Exercise aim
The expected answer is all of the entries, written out exactly.
+-------+
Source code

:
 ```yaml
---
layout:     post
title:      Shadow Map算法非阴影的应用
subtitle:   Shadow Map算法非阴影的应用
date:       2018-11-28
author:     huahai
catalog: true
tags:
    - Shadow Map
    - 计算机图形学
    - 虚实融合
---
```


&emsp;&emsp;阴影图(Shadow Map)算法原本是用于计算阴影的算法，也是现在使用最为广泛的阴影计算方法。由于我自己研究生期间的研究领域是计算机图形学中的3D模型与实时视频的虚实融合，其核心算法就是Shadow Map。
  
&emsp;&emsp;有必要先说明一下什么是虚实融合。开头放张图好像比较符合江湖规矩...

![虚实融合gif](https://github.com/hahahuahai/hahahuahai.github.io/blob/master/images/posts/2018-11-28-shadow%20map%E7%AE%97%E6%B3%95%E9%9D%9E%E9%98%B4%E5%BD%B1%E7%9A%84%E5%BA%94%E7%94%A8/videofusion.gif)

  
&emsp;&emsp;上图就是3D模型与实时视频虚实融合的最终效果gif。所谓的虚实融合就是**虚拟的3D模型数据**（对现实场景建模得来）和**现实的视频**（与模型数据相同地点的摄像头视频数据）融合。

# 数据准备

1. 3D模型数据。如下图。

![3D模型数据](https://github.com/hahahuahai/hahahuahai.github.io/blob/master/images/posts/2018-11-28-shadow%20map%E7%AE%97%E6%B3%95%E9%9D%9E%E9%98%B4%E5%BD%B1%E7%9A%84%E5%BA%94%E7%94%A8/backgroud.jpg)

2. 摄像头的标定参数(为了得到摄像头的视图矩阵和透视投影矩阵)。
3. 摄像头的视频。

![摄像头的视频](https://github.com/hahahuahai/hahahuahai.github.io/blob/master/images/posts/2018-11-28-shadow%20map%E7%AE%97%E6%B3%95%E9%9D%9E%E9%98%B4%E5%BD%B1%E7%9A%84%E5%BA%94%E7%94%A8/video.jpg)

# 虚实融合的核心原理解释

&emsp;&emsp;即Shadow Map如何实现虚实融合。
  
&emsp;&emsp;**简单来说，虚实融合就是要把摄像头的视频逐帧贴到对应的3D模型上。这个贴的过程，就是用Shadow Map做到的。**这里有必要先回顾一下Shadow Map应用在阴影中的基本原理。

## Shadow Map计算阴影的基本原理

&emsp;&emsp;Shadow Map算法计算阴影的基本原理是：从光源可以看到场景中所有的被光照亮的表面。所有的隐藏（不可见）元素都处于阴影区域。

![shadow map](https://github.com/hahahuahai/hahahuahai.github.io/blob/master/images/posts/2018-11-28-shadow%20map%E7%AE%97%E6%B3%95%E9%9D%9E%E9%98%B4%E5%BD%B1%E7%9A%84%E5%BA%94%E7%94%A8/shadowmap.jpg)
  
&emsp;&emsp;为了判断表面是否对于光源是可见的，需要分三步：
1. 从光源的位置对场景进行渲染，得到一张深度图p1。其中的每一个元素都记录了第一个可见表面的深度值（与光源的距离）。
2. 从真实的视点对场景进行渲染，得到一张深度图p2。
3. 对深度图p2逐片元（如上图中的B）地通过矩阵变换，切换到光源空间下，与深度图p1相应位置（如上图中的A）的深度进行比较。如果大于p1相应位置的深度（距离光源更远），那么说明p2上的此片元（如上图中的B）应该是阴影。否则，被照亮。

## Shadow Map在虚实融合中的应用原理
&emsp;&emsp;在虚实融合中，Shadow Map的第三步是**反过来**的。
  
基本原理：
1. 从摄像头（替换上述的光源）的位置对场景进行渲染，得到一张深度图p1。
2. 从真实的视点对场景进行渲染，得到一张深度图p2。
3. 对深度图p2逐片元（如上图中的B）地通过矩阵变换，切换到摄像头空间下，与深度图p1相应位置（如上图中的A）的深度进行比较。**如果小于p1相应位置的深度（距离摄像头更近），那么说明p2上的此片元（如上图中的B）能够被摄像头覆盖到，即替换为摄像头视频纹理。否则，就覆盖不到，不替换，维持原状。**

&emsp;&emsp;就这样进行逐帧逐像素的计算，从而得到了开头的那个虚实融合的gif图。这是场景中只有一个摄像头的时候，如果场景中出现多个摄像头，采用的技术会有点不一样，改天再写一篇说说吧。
+-------+
Answer area
Source code

:
 ```yaml
---
layout:     post
title:      Shadow Map算法非阴影的应用
subtitle:   Shadow Map算法非阴影的应用
date:       2018-11-28
author:     huahai
catalog: true
tags:
    - Shadow Map
    - 计算机图形学
    - 虚实融合
---
```


&emsp;&emsp;阴影图(Shadow Map)算法原本是用于计算阴影的算法，也是现在使用最为广泛的阴影计算方法。由于我自己研究生期间的研究领域是计算机图形学中的3D模型与实时视频的虚实融合，其核心算法就是Shadow Map。
  
&emsp;&emsp;有必要先说明一下什么是虚实融合。开头放张图好像比较符合江湖规矩...

![虚实融合gif](https://github.com/hahahuahai/hahahuahai.github.io/blob/master/images/posts/2018-11-28-shadow%20map%E7%AE%97%E6%B3%95%E9%9D%9E%E9%98%B4%E5%BD%B1%E7%9A%84%E5%BA%94%E7%94%A8/videofusion.gif)

  
&emsp;&emsp;上图就是3D模型与实时视频虚实融合的最终效果gif。所谓的虚实融合就是**虚拟的3D模型数据**（对现实场景建模得来）和**现实的视频**（与模型数据相同地点的摄像头视频数据）融合。

# 数据准备

1. 3D模型数据。如下图。

![3D模型数据](https://github.com/hahahuahai/hahahuahai.github.io/blob/master/images/posts/2018-11-28-shadow%20map%E7%AE%97%E6%B3%95%E9%9D%9E%E9%98%B4%E5%BD%B1%E7%9A%84%E5%BA%94%E7%94%A8/backgroud.jpg)

2. 摄像头的标定参数(为了得到摄像头的视图矩阵和透视投影矩阵)。
3. 摄像头的视频。

![摄像头的视频](https://github.com/hahahuahai/hahahuahai.github.io/blob/master/images/posts/2018-11-28-shadow%20map%E7%AE%97%E6%B3%95%E9%9D%9E%E9%98%B4%E5%BD%B1%E7%9A%84%E5%BA%94%E7%94%A8/video.jpg)

# 虚实融合的核心原理解释

&emsp;&emsp;即Shadow Map如何实现虚实融合。
  
&emsp;&emsp;**简单来说，虚实融合就是要把摄像头的视频逐帧贴到对应的3D模型上。这个贴的过程，就是用Shadow Map做到的。**这里有必要先回顾一下Shadow Map应用在阴影中的基本原理。

## Shadow Map计算阴影的基本原理

&emsp;&emsp;Shadow Map算法计算阴影的基本原理是：从光源可以看到场景中所有的被光照亮的表面。所有的隐藏（不可见）元素都处于阴影区域。

![shadow map](https://github.com/hahahuahai/hahahuahai.github.io/blob/master/images/posts/2018-11-28-shadow%20map%E7%AE%97%E6%B3%95%E9%9D%9E%E9%98%B4%E5%BD%B1%E7%9A%84%E5%BA%94%E7%94%A8/shadowmap.jpg)
  
&emsp;&emsp;为了判断表面是否对于光源是可见的，需要分三步：
1. 从光源的位置对场景进行渲染，得到一张深度图p1。其中的每一个元素都记录了第一个可见表面的深度值（与光源的距离）。
2. 从真实的视点对场景进行渲染，得到一张深度图p2。
3. 对深度图p2逐片元（如上图中的B）地通过矩阵变换，切换到光源空间下，与深度图p1相应位置（如上图中的A）的深度进行比较。如果大于p1相应位置的深度（距离光源更远），那么说明p2上的此片元（如上图中的B）应该是阴影。否则，被照亮。

## Shadow Map在虚实融合中的应用原理
&emsp;&emsp;在虚实融合中，Shadow Map的第三步是**反过来**的。
  
基本原理：
1. 从摄像头（替换上述的光源）的位置对场景进行渲染，得到一张深度图p1。
2. 从真实的视点对场景进行渲染，得到一张深度图p2。
3. 对深度图p2逐片元（如上图中的B）地通过矩阵变换，切换到摄像头空间下，与深度图p1相应位置（如上图中的A）的深度进行比较。**如果小于p1相应位置的深度（距离摄像头更近），那么说明p2上的此片元（如上图中的B）能够被摄像头覆盖到，即替换为摄像头视频纹理。否则，就覆盖不到，不替换，维持原状。**

&emsp;&emsp;就这样进行逐帧逐像素的计算，从而得到了开头的那个虚实融合的gif图。这是场景中只有一个摄像头的时候，如果场景中出现多个摄像头，采用的技术会有点不一样，改天再写一篇说说吧。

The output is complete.